### TASK DETAILS
When you copy the records that follow, please keep every word exactly as it is and leave out the pictures.

### THE DATA
______
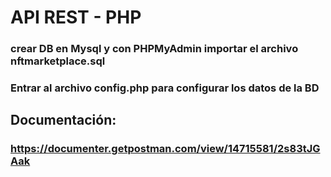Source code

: # API REST - PHP

### crear DB en Mysql y con PHPMyAdmin importar el archivo nftmarketplace.sql

### Entrar al archivo config.php para configurar los datos de la BD

## Documentación:
### https://documenter.getpostman.com/view/14715581/2s83tJGAak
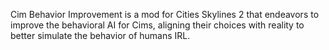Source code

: Cim Behavior Improvement is a mod for Cities Skylines 2 that endeavors to improve the behavioral AI for Cims, aligning their choices with reality to better simulate the behavior of humans IRL.
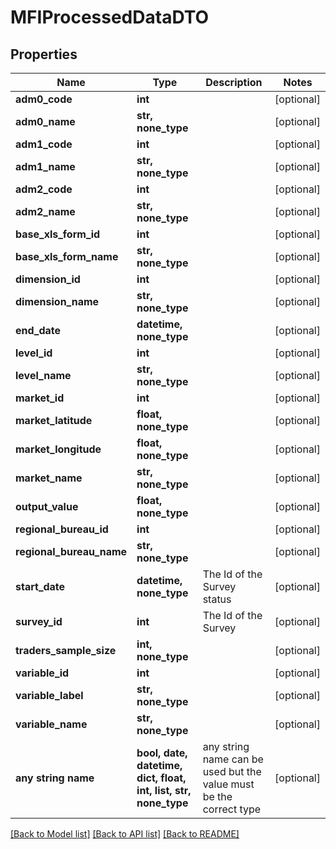 # MFIProcessedDataDTO


## Properties
Name | Type | Description | Notes
------------ | ------------- | ------------- | -------------
**adm0_code** | **int** |  | [optional] 
**adm0_name** | **str, none_type** |  | [optional] 
**adm1_code** | **int** |  | [optional] 
**adm1_name** | **str, none_type** |  | [optional] 
**adm2_code** | **int** |  | [optional] 
**adm2_name** | **str, none_type** |  | [optional] 
**base_xls_form_id** | **int** |  | [optional] 
**base_xls_form_name** | **str, none_type** |  | [optional] 
**dimension_id** | **int** |  | [optional] 
**dimension_name** | **str, none_type** |  | [optional] 
**end_date** | **datetime, none_type** |  | [optional] 
**level_id** | **int** |  | [optional] 
**level_name** | **str, none_type** |  | [optional] 
**market_id** | **int** |  | [optional] 
**market_latitude** | **float, none_type** |  | [optional] 
**market_longitude** | **float, none_type** |  | [optional] 
**market_name** | **str, none_type** |  | [optional] 
**output_value** | **float, none_type** |  | [optional] 
**regional_bureau_id** | **int** |  | [optional] 
**regional_bureau_name** | **str, none_type** |  | [optional] 
**start_date** | **datetime, none_type** | The Id of the Survey status | [optional] 
**survey_id** | **int** | The Id of the Survey | [optional] 
**traders_sample_size** | **int, none_type** |  | [optional] 
**variable_id** | **int** |  | [optional] 
**variable_label** | **str, none_type** |  | [optional] 
**variable_name** | **str, none_type** |  | [optional] 
**any string name** | **bool, date, datetime, dict, float, int, list, str, none_type** | any string name can be used but the value must be the correct type | [optional]

[[Back to Model list]](../README.md#documentation-for-models) [[Back to API list]](../README.md#documentation-for-api-endpoints) [[Back to README]](../README.md)


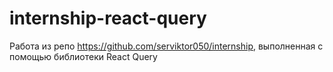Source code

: # internship-react-query

Работа из репо https://github.com/serviktor050/internship, выполненная с помощью библиотеки React Query
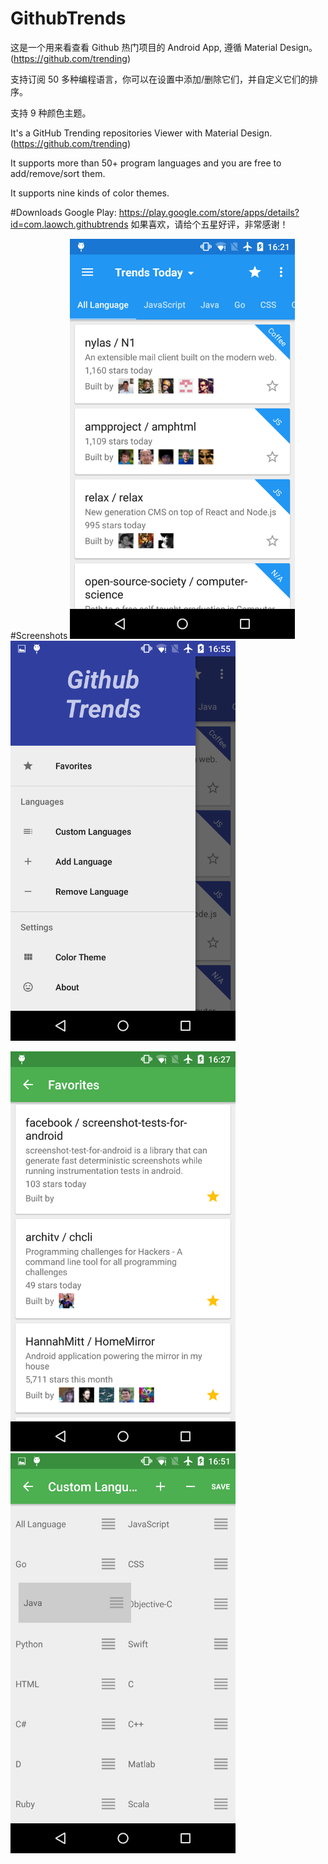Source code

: # GithubTrends

这是一个用来看查看 Github 热门项目的 Android App, 遵循 Material Design。 
(https://github.com/trending)

支持订阅 50 多种编程语言，你可以在设置中添加/删除它们，并自定义它们的排序。

支持 9 种颜色主题。

It's a GitHub Trending repositories Viewer with Material Design. (https://github.com/trending)

It supports more than 50+ program languages and you are free to add/remove/sort them. 

It supports nine kinds of color themes.

#Downloads 
Google Play: https://play.google.com/store/apps/details?id=com.laowch.githubtrends
如果喜欢，请给个五星好评，非常感谢！


#Screenshots
<img src="/screenshot/1.png" alt="screenshot" title="screenshot" width="360" height="640" />   <img src="/screenshot/4.png" alt="screenshot" title="screenshot"  width="360" height="640"  />

<img src="/screenshot/3.png" alt="screenshot" title="screenshot"  width="360" height="640"  />   <img src="/screenshot/5.png" alt="screenshot" title="screenshot"  width="360" height="640" />
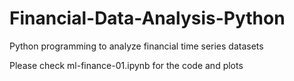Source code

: # Financial-Data-Analysis-Python
Python programming to analyze financial time series datasets

Please check ml-finance-01.ipynb for the code and plots
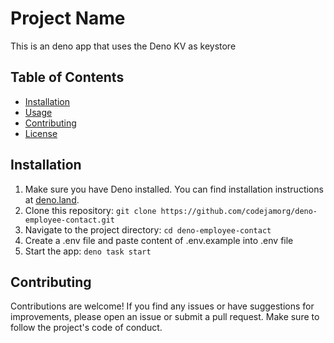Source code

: # Project Name

This is an deno app that uses the Deno KV as keystore 

## Table of Contents

- [Installation](#installation)
- [Usage](#usage)
- [Contributing](#contributing)
- [License](#license)

## Installation

1. Make sure you have Deno installed. You can find installation instructions at [deno.land](https://deno.land/).
2. Clone this repository: `git clone https://github.com/codejamorg/deno-employee-contact.git`
3. Navigate to the project directory: `cd deno-employee-contact`
4. Create a .env file and paste content of .env.example into .env file
5. Start the app: `deno task start`

## Contributing

Contributions are welcome! If you find any issues or have suggestions for improvements, please open an issue or submit a pull request. Make sure to follow the project's code of conduct.

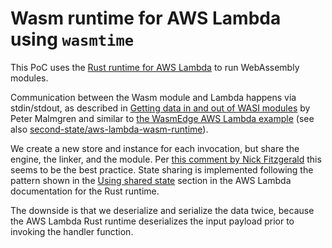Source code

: # Wasm runtime for AWS Lambda using `wasmtime`

This PoC uses the
[Rust runtime for AWS Lambda](https://github.com/awslabs/aws-lambda-rust-runtime)
to run WebAssembly modules.

Communication between the Wasm module and Lambda happens via stdin/stdout,
as described in
[Getting data in and out of WASI modules](https://petermalmgren.com/serverside-wasm-data/)
by Peter Malmgren and similar to
[the WasmEdge AWS Lambda example](https://wasmedge.org/docs/start/usage/serverless/aws)
(see also
[second-state/aws-lambda-wasm-runtime](https://github.com/second-state/aws-lambda-wasm-runtime)).

We create a new store and instance for each invocation,
but share the engine, the linker, and the module.
Per
[this comment by Nick Fitzgerald](https://github.com/bytecodealliance/wasmtime/issues/9572#issuecomment-2460415021)
this seems to be the best practice.
State sharing is implemented following the pattern shown in the
[Using shared state](https://docs.aws.amazon.com/lambda/latest/dg/rust-handler.html#rust-shared-state)
section in the AWS Lambda documentation for the Rust runtime.

The downside is that we deserialize and serialize the data twice,
because the AWS Lambda Rust runtime deserializes the input payload
prior to invoking the handler function.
______
### SOLUTION FOR THIS TASK
Source code

: # API REST - PHP

### crear DB en Mysql y con PHPMyAdmin importar el archivo nftmarketplace.sql

### Entrar al archivo config.php para configurar los datos de la BD

## Documentación:
### https://documenter.getpostman.com/view/14715581/2s83tJGAak
Source code

: Cim Behavior Improvement is a mod for Cities Skylines 2 that endeavors to improve the behavioral AI for Cims, aligning their choices with reality to better simulate the behavior of humans IRL.
 # MFIProcessedDataDTO


## Properties
Name | Type | Description | Notes
------------ | ------------- | ------------- | -------------
**adm0_code** | **int** |  | [optional] 
**adm0_name** | **str, none_type** |  | [optional] 
**adm1_code** | **int** |  | [optional] 
**adm1_name** | **str, none_type** |  | [optional] 
**adm2_code** | **int** |  | [optional] 
**adm2_name** | **str, none_type** |  | [optional] 
**base_xls_form_id** | **int** |  | [optional] 
**base_xls_form_name** | **str, none_type** |  | [optional] 
**dimension_id** | **int** |  | [optional] 
**dimension_name** | **str, none_type** |  | [optional] 
**end_date** | **datetime, none_type** |  | [optional] 
**level_id** | **int** |  | [optional] 
**level_name** | **str, none_type** |  | [optional] 
**market_id** | **int** |  | [optional] 
**market_latitude** | **float, none_type** |  | [optional] 
**market_longitude** | **float, none_type** |  | [optional] 
**market_name** | **str, none_type** |  | [optional] 
**output_value** | **float, none_type** |  | [optional] 
**regional_bureau_id** | **int** |  | [optional] 
**regional_bureau_name** | **str, none_type** |  | [optional] 
**start_date** | **datetime, none_type** | The Id of the Survey status | [optional] 
**survey_id** | **int** | The Id of the Survey | [optional] 
**traders_sample_size** | **int, none_type** |  | [optional] 
**variable_id** | **int** |  | [optional] 
**variable_label** | **str, none_type** |  | [optional] 
**variable_name** | **str, none_type** |  | [optional] 
**any string name** | **bool, date, datetime, dict, float, int, list, str, none_type** | any string name can be used but the value must be the correct type | [optional]

[[Back to Model list]](../README.md#documentation-for-models) [[Back to API list]](../README.md#documentation-for-api-endpoints) [[Back to README]](../README.md)


Source code

: # internship-react-query

Работа из репо https://github.com/serviktor050/internship, выполненная с помощью библиотеки React Query
Source code

: # GithubTrends

这是一个用来看查看 Github 热门项目的 Android App, 遵循 Material Design。 
(https://github.com/trending)

支持订阅 50 多种编程语言，你可以在设置中添加/删除它们，并自定义它们的排序。

支持 9 种颜色主题。

It's a GitHub Trending repositories Viewer with Material Design. (https://github.com/trending)

It supports more than 50+ program languages and you are free to add/remove/sort them. 

It supports nine kinds of color themes.

#Downloads 
Google Play: https://play.google.com/store/apps/details?id=com.laowch.githubtrends
如果喜欢，请给个五星好评，非常感谢！


#Screenshots
<img src="/screenshot/1.png" alt="screenshot" title="screenshot" width="360" height="640" />   <img src="/screenshot/4.png" alt="screenshot" title="screenshot"  width="360" height="640"  />

<img src="/screenshot/3.png" alt="screenshot" title="screenshot"  width="360" height="640"  />   <img src="/screenshot/5.png" alt="screenshot" title="screenshot"  width="360" height="640" />
Source code

: # Financial-Data-Analysis-Python
Python programming to analyze financial time series datasets

Please check ml-finance-01.ipynb for the code and plots
Source code

: # Project Name

This is an deno app that uses the Deno KV as keystore 

## Table of Contents

- [Installation](#installation)
- [Usage](#usage)
- [Contributing](#contributing)
- [License](#license)

## Installation

1. Make sure you have Deno installed. You can find installation instructions at [deno.land](https://deno.land/).
2. Clone this repository: `git clone https://github.com/codejamorg/deno-employee-contact.git`
3. Navigate to the project directory: `cd deno-employee-contact`
4. Create a .env file and paste content of .env.example into .env file
5. Start the app: `deno task start`

## Contributing

Contributions are welcome! If you find any issues or have suggestions for improvements, please open an issue or submit a pull request. Make sure to follow the project's code of conduct.

Source code

: # Wasm runtime for AWS Lambda using `wasmtime`

This PoC uses the
[Rust runtime for AWS Lambda](https://github.com/awslabs/aws-lambda-rust-runtime)
to run WebAssembly modules.

Communication between the Wasm module and Lambda happens via stdin/stdout,
as described in
[Getting data in and out of WASI modules](https://petermalmgren.com/serverside-wasm-data/)
by Peter Malmgren and similar to
[the WasmEdge AWS Lambda example](https://wasmedge.org/docs/start/usage/serverless/aws)
(see also
[second-state/aws-lambda-wasm-runtime](https://github.com/second-state/aws-lambda-wasm-runtime)).

We create a new store and instance for each invocation,
but share the engine, the linker, and the module.
Per
[this comment by Nick Fitzgerald](https://github.com/bytecodealliance/wasmtime/issues/9572#issuecomment-2460415021)
this seems to be the best practice.
State sharing is implemented following the pattern shown in the
[Using shared state](https://docs.aws.amazon.com/lambda/latest/dg/rust-handler.html#rust-shared-state)
section in the AWS Lambda documentation for the Rust runtime.

The downside is that we deserialize and serialize the data twice,
because the AWS Lambda Rust runtime deserializes the input payload
prior to invoking the handler function.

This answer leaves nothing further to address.